Within the entries below, find every line that has the string "Column", then copy it.

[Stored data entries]

=== Section Start ===

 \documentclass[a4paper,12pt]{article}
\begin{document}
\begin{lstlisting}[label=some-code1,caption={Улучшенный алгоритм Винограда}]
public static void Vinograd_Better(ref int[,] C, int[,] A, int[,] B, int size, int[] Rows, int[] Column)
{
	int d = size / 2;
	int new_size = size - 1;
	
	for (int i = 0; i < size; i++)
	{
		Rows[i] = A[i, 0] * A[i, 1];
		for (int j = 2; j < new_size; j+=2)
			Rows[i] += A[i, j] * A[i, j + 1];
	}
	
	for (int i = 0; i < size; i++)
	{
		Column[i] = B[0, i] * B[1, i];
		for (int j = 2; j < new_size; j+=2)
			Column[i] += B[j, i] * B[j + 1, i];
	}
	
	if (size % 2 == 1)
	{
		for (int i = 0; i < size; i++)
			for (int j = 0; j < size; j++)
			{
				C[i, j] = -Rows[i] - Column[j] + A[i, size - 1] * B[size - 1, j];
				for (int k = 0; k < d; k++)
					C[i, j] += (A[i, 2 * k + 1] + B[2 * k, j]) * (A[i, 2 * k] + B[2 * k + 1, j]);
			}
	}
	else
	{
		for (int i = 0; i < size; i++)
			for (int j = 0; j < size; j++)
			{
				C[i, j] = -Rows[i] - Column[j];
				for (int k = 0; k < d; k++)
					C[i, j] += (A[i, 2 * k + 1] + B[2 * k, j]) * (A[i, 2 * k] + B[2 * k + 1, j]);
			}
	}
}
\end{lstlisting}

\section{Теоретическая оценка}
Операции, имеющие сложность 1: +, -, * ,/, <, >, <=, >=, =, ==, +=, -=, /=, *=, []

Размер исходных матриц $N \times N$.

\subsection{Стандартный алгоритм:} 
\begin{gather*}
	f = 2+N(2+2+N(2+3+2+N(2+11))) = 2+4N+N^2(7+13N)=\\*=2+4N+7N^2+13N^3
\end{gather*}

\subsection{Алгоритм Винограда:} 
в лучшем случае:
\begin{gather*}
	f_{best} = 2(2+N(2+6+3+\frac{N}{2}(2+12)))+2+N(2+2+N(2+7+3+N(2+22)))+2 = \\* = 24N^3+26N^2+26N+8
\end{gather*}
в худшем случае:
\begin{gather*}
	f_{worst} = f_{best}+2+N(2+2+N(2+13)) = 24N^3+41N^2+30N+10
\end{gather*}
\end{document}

=== Section End ===
=== Section Start ===

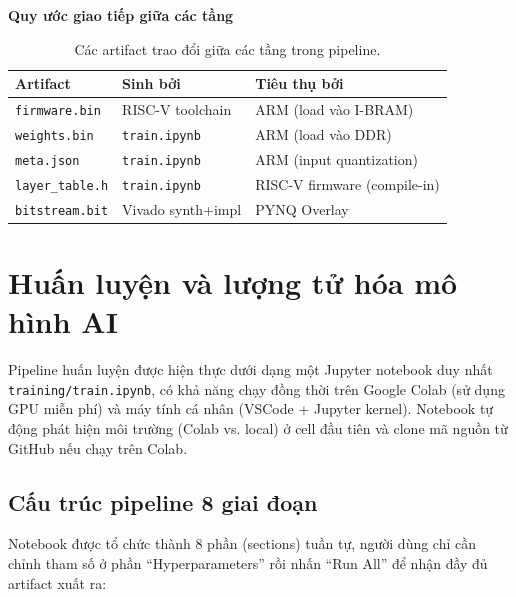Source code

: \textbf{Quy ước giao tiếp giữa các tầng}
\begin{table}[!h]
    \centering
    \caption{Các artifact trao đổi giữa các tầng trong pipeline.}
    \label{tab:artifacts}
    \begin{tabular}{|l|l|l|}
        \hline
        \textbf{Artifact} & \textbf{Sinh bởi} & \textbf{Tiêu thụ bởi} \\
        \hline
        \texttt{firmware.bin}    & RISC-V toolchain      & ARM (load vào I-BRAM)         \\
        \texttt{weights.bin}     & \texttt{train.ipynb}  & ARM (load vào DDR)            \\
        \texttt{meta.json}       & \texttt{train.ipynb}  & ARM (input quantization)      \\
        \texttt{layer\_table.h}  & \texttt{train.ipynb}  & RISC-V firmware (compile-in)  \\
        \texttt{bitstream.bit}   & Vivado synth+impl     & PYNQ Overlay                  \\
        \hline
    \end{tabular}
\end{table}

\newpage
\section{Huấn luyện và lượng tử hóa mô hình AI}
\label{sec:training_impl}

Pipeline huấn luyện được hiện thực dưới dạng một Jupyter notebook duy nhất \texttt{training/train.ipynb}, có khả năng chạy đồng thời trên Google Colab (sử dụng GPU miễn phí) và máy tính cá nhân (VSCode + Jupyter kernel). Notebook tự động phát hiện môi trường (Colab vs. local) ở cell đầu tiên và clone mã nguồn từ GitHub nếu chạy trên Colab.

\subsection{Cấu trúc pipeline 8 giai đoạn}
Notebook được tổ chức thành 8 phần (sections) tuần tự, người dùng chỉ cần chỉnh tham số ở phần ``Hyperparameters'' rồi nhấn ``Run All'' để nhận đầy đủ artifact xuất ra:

=== Section End ===

# EXERCISE RESULT:
public static void Vinograd_Better(ref int[,] C, int[,] A, int[,] B, int size, int[] Rows, int[] Column)
		Column[i] = B[0, i] * B[1, i];
			Column[i] += B[j, i] * B[j + 1, i];
				C[i, j] = -Rows[i] - Column[j] + A[i, size - 1] * B[size - 1, j];
				C[i, j] = -Rows[i] - Column[j];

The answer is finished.